Saved entries:
*****
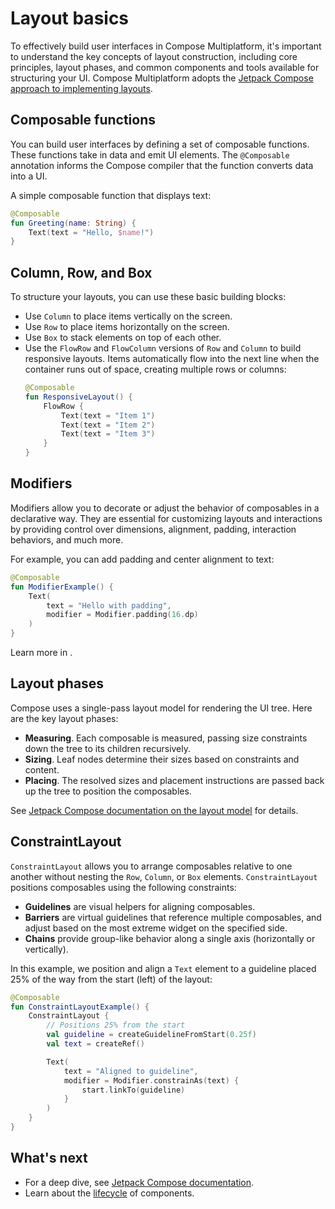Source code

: # Layout basics

To effectively build user interfaces in Compose Multiplatform, it's important to understand the key concepts of layout 
construction, including core principles, layout phases, and common components and tools available for 
structuring your UI. Compose Multiplatform adopts the 
[Jetpack Compose approach to implementing layouts](https://developer.android.com/develop/ui/compose/layouts/basics).

## Composable functions

You can build user interfaces by defining a set of composable functions. These functions take in data and emit 
UI elements. The `@Composable` annotation informs the Compose compiler that the function converts data into a UI.

A simple composable function that displays text:

```kotlin
@Composable
fun Greeting(name: String) {
    Text(text = "Hello, $name!")
}
```

## Column, Row, and Box

To structure your layouts, you can use these basic building blocks:

* Use `Column` to place items vertically on the screen.
* Use `Row` to place items horizontally on the screen.
* Use `Box` to stack elements on top of each other. 
* Use the `FlowRow` and `FlowColumn` versions of `Row` and `Column` to build responsive layouts. 
Items automatically flow into the next line when the container runs out of space, creating multiple rows or columns:
    ```kotlin
    @Composable
    fun ResponsiveLayout() {
        FlowRow {
            Text(text = "Item 1")
            Text(text = "Item 2")
            Text(text = "Item 3")
        }
    }
    ```

## Modifiers

Modifiers allow you to decorate or adjust the behavior of composables in a declarative way.
They are essential for customizing layouts and interactions by providing control over dimensions, alignment, padding,
interaction behaviors, and much more.

For example, you can add padding and center alignment to text:

```kotlin
@Composable
fun ModifierExample() {
    Text(
        text = "Hello with padding",
        modifier = Modifier.padding(16.dp)
    )
}
```

Learn more in [](compose-layout-modifiers.md).

## Layout phases

Compose uses a single-pass layout model for rendering the UI tree. Here are the key layout phases:

* **Measuring**. Each composable is measured, passing size constraints down the tree to its children recursively.
* **Sizing**. Leaf nodes determine their sizes based on constraints and content.
* **Placing**. The resolved sizes and placement instructions are passed back up the tree to position the composables.

See [Jetpack Compose documentation on the layout model](https://developer.android.com/develop/ui/compose/layouts/basics#model) for details.

## ConstraintLayout

`ConstraintLayout` allows you to arrange composables relative to one another without nesting the
`Row`, `Column`, or `Box` elements. `ConstraintLayout` positions composables using the following constraints:

* **Guidelines** are visual helpers for aligning composables.
* **Barriers** are virtual guidelines that reference multiple composables, and adjust based on the most extreme 
widget on the specified side.
* **Chains** provide group-like behavior along a single axis (horizontally or vertically).

In this example, we position and align a `Text` element to a guideline placed 25% of the way from the start (left) of the layout:

```kotlin
@Composable
fun ConstraintLayoutExample() {
    ConstraintLayout {
        // Positions 25% from the start
        val guideline = createGuidelineFromStart(0.25f) 
        val text = createRef()

        Text(
            text = "Aligned to guideline",
            modifier = Modifier.constrainAs(text) {
                start.linkTo(guideline)
            }
        )
    }
}
```

## What's next

* For a deep dive, see [Jetpack Compose documentation](https://developer.android.com/develop/ui/compose/layouts).
* Learn about the [lifecycle](compose-lifecycle.md) of components.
*****
--- Problem requirements ---
Give every entry again verbatim, with no pictures.

--- Completed exercise ---
Source code

: # Layout basics

To effectively build user interfaces in Compose Multiplatform, it's important to understand the key concepts of layout 
construction, including core principles, layout phases, and common components and tools available for 
structuring your UI. Compose Multiplatform adopts the 
[Jetpack Compose approach to implementing layouts](https://developer.android.com/develop/ui/compose/layouts/basics).

## Composable functions

You can build user interfaces by defining a set of composable functions. These functions take in data and emit 
UI elements. The `@Composable` annotation informs the Compose compiler that the function converts data into a UI.

A simple composable function that displays text:

```kotlin
@Composable
fun Greeting(name: String) {
    Text(text = "Hello, $name!")
}
```

## Column, Row, and Box

To structure your layouts, you can use these basic building blocks:

* Use `Column` to place items vertically on the screen.
* Use `Row` to place items horizontally on the screen.
* Use `Box` to stack elements on top of each other. 
* Use the `FlowRow` and `FlowColumn` versions of `Row` and `Column` to build responsive layouts. 
Items automatically flow into the next line when the container runs out of space, creating multiple rows or columns:
    ```kotlin
    @Composable
    fun ResponsiveLayout() {
        FlowRow {
            Text(text = "Item 1")
            Text(text = "Item 2")
            Text(text = "Item 3")
        }
    }
    ```

## Modifiers

Modifiers allow you to decorate or adjust the behavior of composables in a declarative way.
They are essential for customizing layouts and interactions by providing control over dimensions, alignment, padding,
interaction behaviors, and much more.

For example, you can add padding and center alignment to text:

```kotlin
@Composable
fun ModifierExample() {
    Text(
        text = "Hello with padding",
        modifier = Modifier.padding(16.dp)
    )
}
```

Learn more in [](compose-layout-modifiers.md).

## Layout phases

Compose uses a single-pass layout model for rendering the UI tree. Here are the key layout phases:

* **Measuring**. Each composable is measured, passing size constraints down the tree to its children recursively.
* **Sizing**. Leaf nodes determine their sizes based on constraints and content.
* **Placing**. The resolved sizes and placement instructions are passed back up the tree to position the composables.

See [Jetpack Compose documentation on the layout model](https://developer.android.com/develop/ui/compose/layouts/basics#model) for details.

## ConstraintLayout

`ConstraintLayout` allows you to arrange composables relative to one another without nesting the
`Row`, `Column`, or `Box` elements. `ConstraintLayout` positions composables using the following constraints:

* **Guidelines** are visual helpers for aligning composables.
* **Barriers** are virtual guidelines that reference multiple composables, and adjust based on the most extreme 
widget on the specified side.
* **Chains** provide group-like behavior along a single axis (horizontally or vertically).

In this example, we position and align a `Text` element to a guideline placed 25% of the way from the start (left) of the layout:

```kotlin
@Composable
fun ConstraintLayoutExample() {
    ConstraintLayout {
        // Positions 25% from the start
        val guideline = createGuidelineFromStart(0.25f) 
        val text = createRef()

        Text(
            text = "Aligned to guideline",
            modifier = Modifier.constrainAs(text) {
                start.linkTo(guideline)
            }
        )
    }
}
```

## What's next

* For a deep dive, see [Jetpack Compose documentation](https://developer.android.com/develop/ui/compose/layouts).
* Learn about the [lifecycle](compose-lifecycle.md) of components.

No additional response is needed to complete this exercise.